(Reuters) -Shares of Peloton Interactive Inc rose 22% on Monday after reports of takeover interest from Amazon.com Inc and Nike Inc in the exercise bike maker that recently lost a majority of the share gains it made during the pandemic.
Peloton’s shares were set for their best day since their debut in Sept. 2019. They earlier rose as much as 31% in the session.
Amazon is exploring an offer for Peloton, a source told Reuters on Friday, while Nike too, reportedly, is weighing a bid for Peloton, which touched new records last year as its bikes sold like hot cakes during the pandemic when people were stuck at home.
Amazon.com, Nike and Peloton did not immediately respond to a request for comment.
Bearish bets on Peloton’s shares have increased recently with estimated short interest as a percentage of free float nearly doubling over the past two months to 14.1%, according to data from analytics firm Ortex.
“Even though short sellers in PTON have losses of about $250 million since Friday’s close, they are still in significant profit,” said Ortex’s co-founder, Peter Hillerberg. Peloton’s shares were down over 84% in the past year.

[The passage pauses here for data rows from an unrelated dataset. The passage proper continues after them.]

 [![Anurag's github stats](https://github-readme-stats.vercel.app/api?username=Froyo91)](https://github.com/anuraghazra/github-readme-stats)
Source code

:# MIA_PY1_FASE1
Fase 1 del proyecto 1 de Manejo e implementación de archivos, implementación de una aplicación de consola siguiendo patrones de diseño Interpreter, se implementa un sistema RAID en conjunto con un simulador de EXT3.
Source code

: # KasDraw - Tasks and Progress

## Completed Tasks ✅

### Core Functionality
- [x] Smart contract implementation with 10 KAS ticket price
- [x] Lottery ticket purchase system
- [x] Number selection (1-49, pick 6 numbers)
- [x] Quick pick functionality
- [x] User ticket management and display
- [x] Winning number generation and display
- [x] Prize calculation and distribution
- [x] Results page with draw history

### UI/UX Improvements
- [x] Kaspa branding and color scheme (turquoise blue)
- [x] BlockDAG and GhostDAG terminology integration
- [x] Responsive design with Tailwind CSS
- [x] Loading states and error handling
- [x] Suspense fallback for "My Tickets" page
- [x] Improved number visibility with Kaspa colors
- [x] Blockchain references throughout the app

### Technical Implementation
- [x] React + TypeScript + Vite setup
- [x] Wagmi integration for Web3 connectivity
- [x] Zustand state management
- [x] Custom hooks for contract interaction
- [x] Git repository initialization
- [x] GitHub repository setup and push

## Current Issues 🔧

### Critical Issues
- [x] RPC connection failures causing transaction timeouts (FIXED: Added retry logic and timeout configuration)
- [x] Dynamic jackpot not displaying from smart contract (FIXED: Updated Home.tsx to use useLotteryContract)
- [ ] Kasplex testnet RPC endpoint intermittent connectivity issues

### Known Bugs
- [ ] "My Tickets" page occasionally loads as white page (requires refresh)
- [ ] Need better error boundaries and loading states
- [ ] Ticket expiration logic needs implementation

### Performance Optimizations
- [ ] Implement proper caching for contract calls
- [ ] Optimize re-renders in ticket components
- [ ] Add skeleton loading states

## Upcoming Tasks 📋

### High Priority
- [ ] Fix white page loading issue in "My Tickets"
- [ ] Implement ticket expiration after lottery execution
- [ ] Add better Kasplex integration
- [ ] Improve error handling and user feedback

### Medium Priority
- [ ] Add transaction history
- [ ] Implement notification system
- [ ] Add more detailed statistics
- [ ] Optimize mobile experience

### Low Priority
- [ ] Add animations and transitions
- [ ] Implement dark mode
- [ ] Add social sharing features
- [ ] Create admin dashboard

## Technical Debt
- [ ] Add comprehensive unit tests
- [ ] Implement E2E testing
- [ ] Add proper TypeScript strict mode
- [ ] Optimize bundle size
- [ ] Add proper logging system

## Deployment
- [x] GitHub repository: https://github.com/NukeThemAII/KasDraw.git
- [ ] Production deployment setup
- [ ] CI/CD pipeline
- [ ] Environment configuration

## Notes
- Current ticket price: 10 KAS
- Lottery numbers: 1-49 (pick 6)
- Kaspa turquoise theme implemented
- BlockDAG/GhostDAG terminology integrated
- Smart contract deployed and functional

Last month, activist investor Blackwells Capital urged Peloton to fire its chief executive officer and put the company up for sale.

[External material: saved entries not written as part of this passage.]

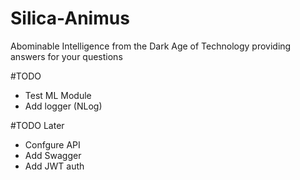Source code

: # Silica-Animus
Abominable Intelligence from the Dark Age of Technology providing answers for your questions  

#TODO
- Test ML Module
- Add logger (NLog)

#TODO Later
- Confgure API
- Add Swagger
- Add JWT auth
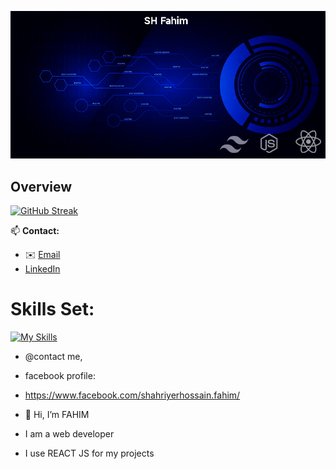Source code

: ![Profile Banner](/images/webdev1.jpg)

## Overview
[![GitHub Streak](https://github-readme-streak-stats.herokuapp.com?user=FAHIM-33&theme=nightfox&hide_border=true)](https://git.io/streak-stats)


📫 **Contact:**
- ✉️ [Email](mailto:shahriyerfahim2012@gmail.com)
- [LinkedIn](https://www.linkedin.com/in/your-linkedin-profile/)

# Skills Set: 
[![My Skills](https://skillicons.dev/icons?i=js,react,html,css,firebase,mongodb,tailwind)](https://skillicons.dev)

- @contact me, 
- facebook profile:
- https://www.facebook.com/shahriyerhossain.fahim/



- 👋 Hi, I’m FAHIM
- I am a web developer
- I use REACT JS for my projects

“Peloton’s founder John Foley, who has attracted the ire of activist investors on governance grounds, might be an obstacle to any deal given the veto power he enjoys under the firm’s dual share class structure,” said Russ Mould, investment director at UK-based investment platform AJ Bell.
Meanwhile, Cowen and Co analyst John Blackledge believes Peloton would not be an ideal fit for Amazon as the e-commerce giant typically sells mass market products and services, whereas Peloton’s products are positioned as premium.
Peloton is slated to report second quarter results Tuesday after market close.